Copy each line of the entries beneath that contains the word "should".

The records below:

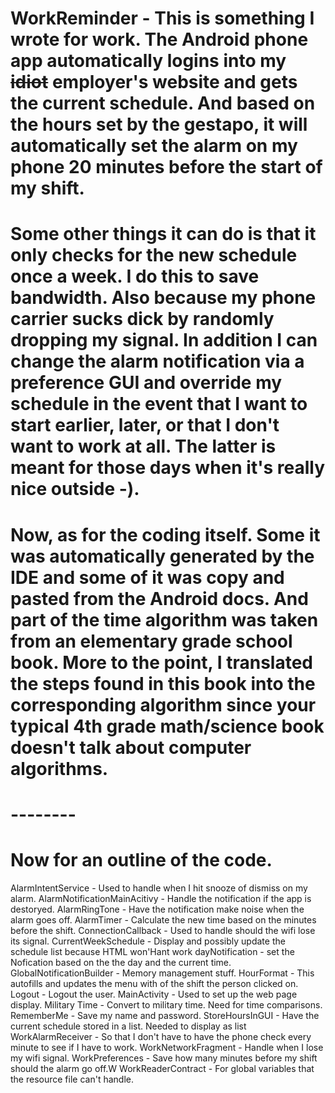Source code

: # WorkReminder - This is something I wrote for work. The Android phone app automatically logins into my <s>idiot</s> employer's website and gets the current schedule. And based on the hours set by the gestapo, it will automatically set the alarm on my phone 20 minutes before the start of my shift. 

# Some other things it can do is that it only checks for the new schedule once a week. I do this to save bandwidth.  Also because my phone carrier sucks dick by randomly dropping my signal. In addition I can change the alarm notification via a preference GUI and override my schedule in the event that I want to start earlier, later, or that I don't want to work at all. The latter is meant for those days when it's really nice outside -). 

# Now, as for the coding itself. Some it was automatically generated by the IDE and some of it was copy and pasted from the Android docs. And part of the time algorithm was taken from an elementary grade school book. More to the point, I translated the steps found in this book into the corresponding algorithm since your typical 4th grade math/science book doesn't talk about computer algorithms.

# --------
# Now for an outline of the code.
AlarmIntentService - Used to handle when I hit snooze of dismiss on my alarm.
AlarmNotificationMainAcitivy - Handle the notification if the app is destoryed.
AlarmRingTone - Have the notification make noise when the alarm goes off.
AlarmTimer - Calculate the new time based on the minutes before the shift.
ConnectionCallback - Used to handle should the wifi lose its signal.
CurrentWeekSchedule - Display and possibly update the schedule list because HTML won'Hant work
dayNotification - set the Nofication based on the the day and the current time.
GlobalNotificationBuilder - Memory management stuff.
HourFormat - This autofills and updates the menu with of the shift the person clicked on.
Logout - Logout the user.
MainActivity - Used to set up the web page display.
Military Time - Convert to military time. Need for time comparisons.
RememberMe - Save my name and password.
StoreHoursInGUI - Have the current schedule stored in a list. Needed to display as list
WorkAlarmReceiver - So that I don't have to have the phone check every minute to see if I have to work.
WorkNetworkFragment - Handle when I lose my wifi signal.
WorkPreferences - Save how many minutes before my shift should the alarm go off.W
WorkReaderContract - For global variables that the resource file can't handle.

End of The records.

Solved problem
ConnectionCallback - Used to handle should the wifi lose its signal.
WorkPreferences - Save how many minutes before my shift should the alarm go off.W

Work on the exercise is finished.